Task instructions — Could you set down the lines from the first line of the entries below through the line with "- Powerbank (tam doldur!)", exactly and with no pictures?

(Dataset entries)
=== Section Start ===
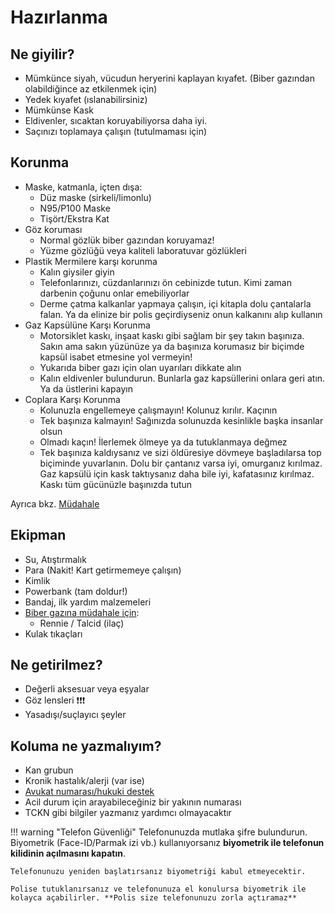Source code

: # Hazırlanma

## Ne giyilir?

- Mümkünce siyah, vücudun heryerini kaplayan kıyafet. (Biber gazından olabildiğince az etkilenmek için)
- Yedek kıyafet (ıslanabilirsiniz)
- Mümkünse Kask
- Eldivenler, sıcaktan koruyabiliyorsa daha iyi.
- Saçınızı toplamaya çalışın (tutulmaması için)

## Korunma

- Maske, katmanla, içten dışa:
    - Düz maske (sirkeli/limonlu)
    - N95/P100 Maske
    - Tişört/Ekstra Kat
- Göz koruması
    - Normal gözlük biber gazından koruyamaz!
    - Yüzme gözlüğü veya kaliteli laboratuvar gözlükleri
- Plastik Mermilere karşı korunma
    -  Kalın giysiler giyin
    - Telefonlarınızı, cüzdanlarınızı ön cebinizde tutun. Kimi zaman darbenin çoğunu onlar emebiliyorlar
    - Derme çatma kalkanlar yapmaya çalışın, içi kitapla dolu çantalarla falan. Ya da elinize bir polis geçirdiyseniz onun kalkanını alıp kullanın
- Gaz Kapsülüne Karşı Korunma
    - Motorsiklet kaskı, inşaat kaskı gibi sağlam bir şey takın başınıza. Sakın ama sakın yüzünüze ya da başınıza korumasız bir biçimde kapsül isabet etmesine yol vermeyin!
    - Yukarıda biber gazı için olan uyarıları dikkate alın
    - Kalın eldivenler bulundurun. Bunlarla gaz kapsüllerini onlara geri atın. Ya da üstlerini kapayın
- Coplara Karşı Korunma
    - Kolunuzla engellemeye çalışmayın! Kolunuz kırılır. Kaçının
    - Tek başınıza kalmayın! Sağınızda solunuzda kesinlikle başka insanlar olsun
    - Olmadı kaçın! İlerlemek ölmeye ya da tutuklanmaya değmez
    - Tek başınıza kaldıysanız ve sizi öldüresiye dövmeye başladılarsa top biçiminde yuvarlanın. Dolu bir çantanız varsa iyi, omurganız kırılmaz. Gaz kapsülü için kask taktıysanız daha bile iyi, kafatasınız kırılmaz. Kaskı tüm gücünüzle başınızda tutun

Ayrıca bkz. [Müdahale](./mudahale.md)

## Ekipman

- Su, Atıştırmalık
- Para (Nakit! Kart getirmemeye çalışın)
- Kimlik
- Powerbank (tam doldur!)
- Bandaj, ilk yardım malzemeleri
- [Biber gazına müdahale için](./mudahale.md#anti-asit):
    - Rennie / Talcid (ilaç)
- Kulak tıkaçları

## Ne getirilmez?

- Değerli aksesuar veya eşyalar
- Göz lensleri ❗❗❗
- Yasadışı/suçlayıcı şeyler

## Koluma ne yazmalıyım?

- Kan grubun
- Kronik hastalık/alerji (var ise)
- [Avukat numarası/hukuki destek](./hukuk.md#avukat-numaralar)
- Acil durum için arayabileceğiniz bir yakının numarası
- TCKN gibi bilgiler yazmanız yardımcı olmayacaktır

!!! warning "Telefon Güvenliği"
    Telefonunuzda mutlaka şifre bulundurun. Biyometrik (Face-ID/Parmak izi vb.) kullanıyorsanız **biyometrik ile telefonun kilidinin açılmasını kapatın**.

    Telefonunuzu yeniden başlatırsanız biyometriği kabul etmeyecektir.

    Polise tutuklanırsanız ve telefonunuza el konulursa biyometrik ile kolayca açabilirler. **Polis size telefonunuzu zorla açtıramaz**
=== Section End ===
Task result —
Source code

: # Hazırlanma

## Ne giyilir?

- Mümkünce siyah, vücudun heryerini kaplayan kıyafet. (Biber gazından olabildiğince az etkilenmek için)
- Yedek kıyafet (ıslanabilirsiniz)
- Mümkünse Kask
- Eldivenler, sıcaktan koruyabiliyorsa daha iyi.
- Saçınızı toplamaya çalışın (tutulmaması için)

## Korunma

- Maske, katmanla, içten dışa:
    - Düz maske (sirkeli/limonlu)
    - N95/P100 Maske
    - Tişört/Ekstra Kat
- Göz koruması
    - Normal gözlük biber gazından koruyamaz!
    - Yüzme gözlüğü veya kaliteli laboratuvar gözlükleri
- Plastik Mermilere karşı korunma
    -  Kalın giysiler giyin
    - Telefonlarınızı, cüzdanlarınızı ön cebinizde tutun. Kimi zaman darbenin çoğunu onlar emebiliyorlar
    - Derme çatma kalkanlar yapmaya çalışın, içi kitapla dolu çantalarla falan. Ya da elinize bir polis geçirdiyseniz onun kalkanını alıp kullanın
- Gaz Kapsülüne Karşı Korunma
    - Motorsiklet kaskı, inşaat kaskı gibi sağlam bir şey takın başınıza. Sakın ama sakın yüzünüze ya da başınıza korumasız bir biçimde kapsül isabet etmesine yol vermeyin!
    - Yukarıda biber gazı için olan uyarıları dikkate alın
    - Kalın eldivenler bulundurun. Bunlarla gaz kapsüllerini onlara geri atın. Ya da üstlerini kapayın
- Coplara Karşı Korunma
    - Kolunuzla engellemeye çalışmayın! Kolunuz kırılır. Kaçının
    - Tek başınıza kalmayın! Sağınızda solunuzda kesinlikle başka insanlar olsun
    - Olmadı kaçın! İlerlemek ölmeye ya da tutuklanmaya değmez
    - Tek başınıza kaldıysanız ve sizi öldüresiye dövmeye başladılarsa top biçiminde yuvarlanın. Dolu bir çantanız varsa iyi, omurganız kırılmaz. Gaz kapsülü için kask taktıysanız daha bile iyi, kafatasınız kırılmaz. Kaskı tüm gücünüzle başınızda tutun

Ayrıca bkz. [Müdahale](./mudahale.md)

## Ekipman

- Su, Atıştırmalık
- Para (Nakit! Kart getirmemeye çalışın)
- Kimlik
- Powerbank (tam doldur!)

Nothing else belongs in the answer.